Elizabeth Traiger DNV GL, United Kingdom
Co-authors:
Elizabeth Traiger (1) F
(1) DNV GL, Bristol, United Kingdom

Presenter's biography

Biographies are supplied directly by presenters at WindEurope Summit 2016 and are published here unedited

Dr Traiger has been working in the wind industry for 7 years. She currently is a senior researcher at DNV GL based in Bristol, United Kingdom. Elizabeth studied mathematics at the University of Kansas and earned her doctorate in statistics at the University of Oxford. She has worked on wind project development, operational assessments, due diligence and grid integration projects throughout her career with companies in North and South America. Dr Traiger’s current research concerns advanced statistics and predictive analytics on large data sets.

Abstract

Give it all you got: using big data machine learning ensembles for condition monitoring

Introduction

Current engineering models approximate the real world. Up to now complexity in system interactions make exact real time system modelling outside the realm of possibility. Recent advances in computing in the ‘Big Data’ space have opened the door to the practical use of computationally intensive machine learning statistical techniques. These data-driven pattern recognition algorithms are well-suited to turbine gear box fault detection given the intricacy and abundance of existing high frequency SCADA data. Traditional failure models were limited to the use of 10-minute SCADA data and mainly temperature based signals. This work utilizes all 1 Hz signals coupled with expert knowledge to create an ensemble model to predict gear box failure faults.

Approach

Within a 'Big Data' computing architecture, high frequency SCADA sensor signals are are analysed using an ensemble machine learning algorithm. Quality controlled 1 Hz SCADA signals from multiple operational wind power projects installed with the same turbine technology are used as inputs to a supervised learning ensemble algorithm. Advanced statistical techniques including the use of gradient boosting machines and bagging, coupled with expert wind engineering knowledge in feature creation and feature selection, a data-driven model for gear box faults is created.

Main body of abstract

Support vector machines and ensemble gradient boosting machines were tested to identity gear box failures. Feature inputs to both models were chosen from all available 1 Hz SCADA signals. Testing on training data sets reduced the input size and optimized for computational speed. Feature dimension reduction was aided by consultation with expert condition monitoring engineers. A validation set was used to judge performance based on false positive rate and mean squared error.
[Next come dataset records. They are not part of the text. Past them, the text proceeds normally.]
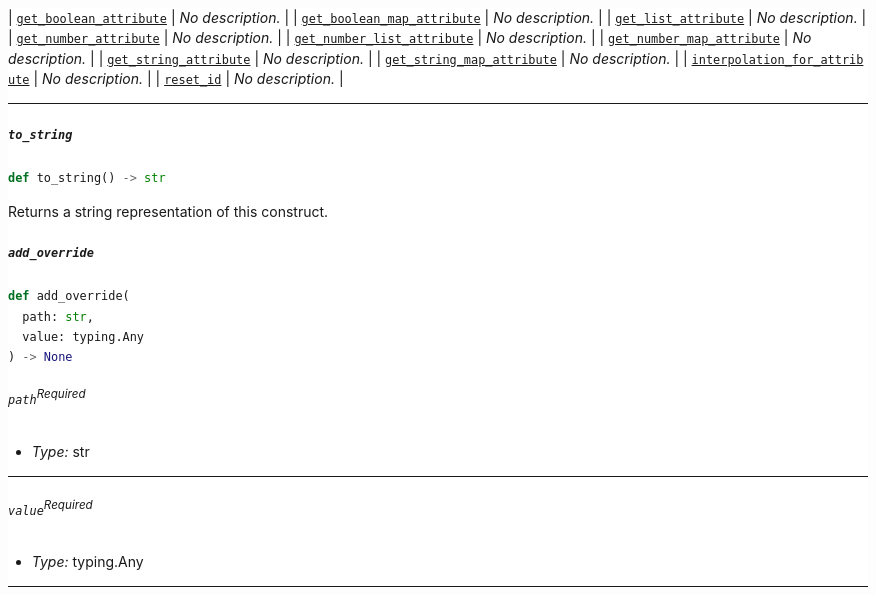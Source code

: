 | <code><a href="#@cdktf/provider-github.dataGithubRepositoryDeployKeys.DataGithubRepositoryDeployKeys.getBooleanAttribute">get_boolean_attribute</a></code> | *No description.* |
| <code><a href="#@cdktf/provider-github.dataGithubRepositoryDeployKeys.DataGithubRepositoryDeployKeys.getBooleanMapAttribute">get_boolean_map_attribute</a></code> | *No description.* |
| <code><a href="#@cdktf/provider-github.dataGithubRepositoryDeployKeys.DataGithubRepositoryDeployKeys.getListAttribute">get_list_attribute</a></code> | *No description.* |
| <code><a href="#@cdktf/provider-github.dataGithubRepositoryDeployKeys.DataGithubRepositoryDeployKeys.getNumberAttribute">get_number_attribute</a></code> | *No description.* |
| <code><a href="#@cdktf/provider-github.dataGithubRepositoryDeployKeys.DataGithubRepositoryDeployKeys.getNumberListAttribute">get_number_list_attribute</a></code> | *No description.* |
| <code><a href="#@cdktf/provider-github.dataGithubRepositoryDeployKeys.DataGithubRepositoryDeployKeys.getNumberMapAttribute">get_number_map_attribute</a></code> | *No description.* |
| <code><a href="#@cdktf/provider-github.dataGithubRepositoryDeployKeys.DataGithubRepositoryDeployKeys.getStringAttribute">get_string_attribute</a></code> | *No description.* |
| <code><a href="#@cdktf/provider-github.dataGithubRepositoryDeployKeys.DataGithubRepositoryDeployKeys.getStringMapAttribute">get_string_map_attribute</a></code> | *No description.* |
| <code><a href="#@cdktf/provider-github.dataGithubRepositoryDeployKeys.DataGithubRepositoryDeployKeys.interpolationForAttribute">interpolation_for_attribute</a></code> | *No description.* |
| <code><a href="#@cdktf/provider-github.dataGithubRepositoryDeployKeys.DataGithubRepositoryDeployKeys.resetId">reset_id</a></code> | *No description.* |

---

##### `to_string` <a name="to_string" id="@cdktf/provider-github.dataGithubRepositoryDeployKeys.DataGithubRepositoryDeployKeys.toString"></a>

```python
def to_string() -> str
```

Returns a string representation of this construct.

##### `add_override` <a name="add_override" id="@cdktf/provider-github.dataGithubRepositoryDeployKeys.DataGithubRepositoryDeployKeys.addOverride"></a>

```python
def add_override(
  path: str,
  value: typing.Any
) -> None
```

###### `path`<sup>Required</sup> <a name="path" id="@cdktf/provider-github.dataGithubRepositoryDeployKeys.DataGithubRepositoryDeployKeys.addOverride.parameter.path"></a>

- *Type:* str

---

###### `value`<sup>Required</sup> <a name="value" id="@cdktf/provider-github.dataGithubRepositoryDeployKeys.DataGithubRepositoryDeployKeys.addOverride.parameter.value"></a>

- *Type:* typing.Any

---
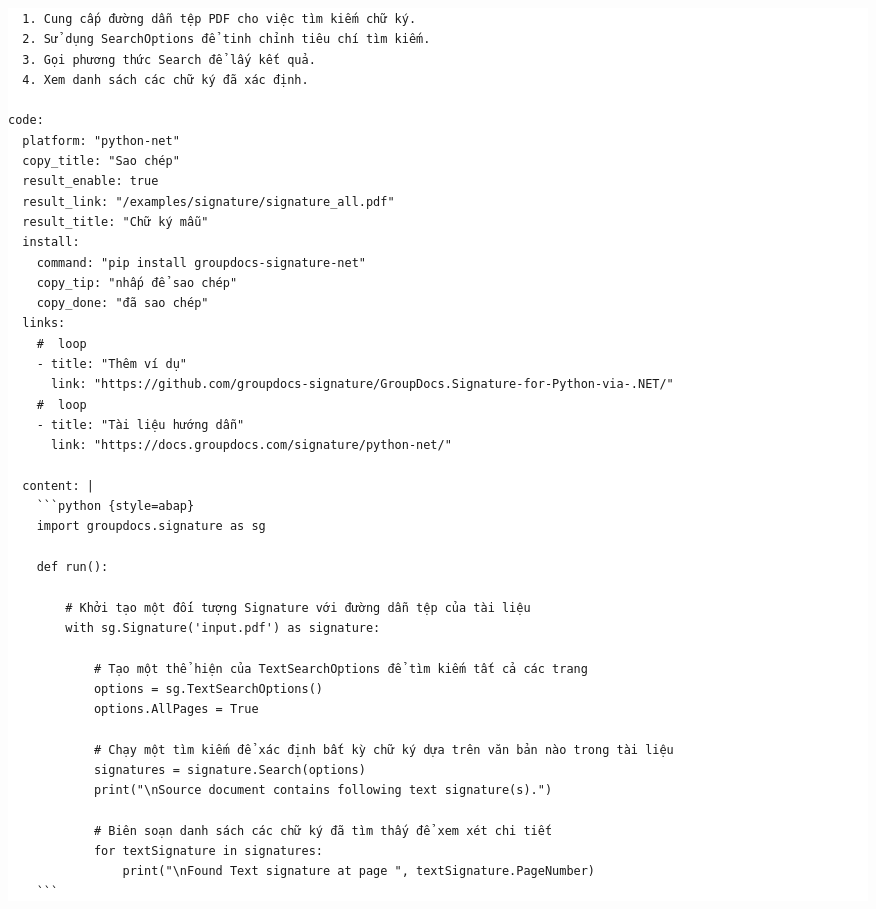       1. Cung cấp đường dẫn tệp PDF cho việc tìm kiếm chữ ký.
      2. Sử dụng SearchOptions để tinh chỉnh tiêu chí tìm kiếm.
      3. Gọi phương thức Search để lấy kết quả.
      4. Xem danh sách các chữ ký đã xác định.
   
    code:
      platform: "python-net"
      copy_title: "Sao chép"
      result_enable: true
      result_link: "/examples/signature/signature_all.pdf"
      result_title: "Chữ ký mẫu"
      install:
        command: "pip install groupdocs-signature-net"
        copy_tip: "nhấp để sao chép"
        copy_done: "đã sao chép"
      links:
        #  loop
        - title: "Thêm ví dụ"
          link: "https://github.com/groupdocs-signature/GroupDocs.Signature-for-Python-via-.NET/"
        #  loop
        - title: "Tài liệu hướng dẫn"
          link: "https://docs.groupdocs.com/signature/python-net/"
          
      content: |
        ```python {style=abap}
        import groupdocs.signature as sg

        def run():

            # Khởi tạo một đối tượng Signature với đường dẫn tệp của tài liệu
            with sg.Signature('input.pdf') as signature:

                # Tạo một thể hiện của TextSearchOptions để tìm kiếm tất cả các trang
                options = sg.TextSearchOptions()
                options.AllPages = True

                # Chạy một tìm kiếm để xác định bất kỳ chữ ký dựa trên văn bản nào trong tài liệu
                signatures = signature.Search(options)
                print("\nSource document contains following text signature(s).")

                # Biên soạn danh sách các chữ ký đã tìm thấy để xem xét chi tiết
                for textSignature in signatures:
                    print("\nFound Text signature at page ", textSignature.PageNumber)
        ```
The gradient boosting machine outperformed the support vector machine model on both accuracy and speed metrics.

Conclusion

The work presented here shows how the use of large volumes of high-frequency SCADA data combined with powerful ensemble machine learning statistical algorithms provides improved condition monitoring algorithms for gear box fault prevention. Traditional techniques based purely on physical models and time averaged 10-minute SCADA data fail to capture the complex interactions between components. The use of 'Big Data' parallel computing architecture allows for enhanced real time conditions monitoring.


Learning objectives
The work presented here opens the door to the use of data driven Big Data parallel computing techniques to the Wind Industry. The statistical machine learning techniques of gradient boosting machines and bagging for ensemble algorithm creation will be explained. We illustrate how to combine data-driven pattern recognition techniques along with wind industry expert knowledge in superior preforming predictive model creation.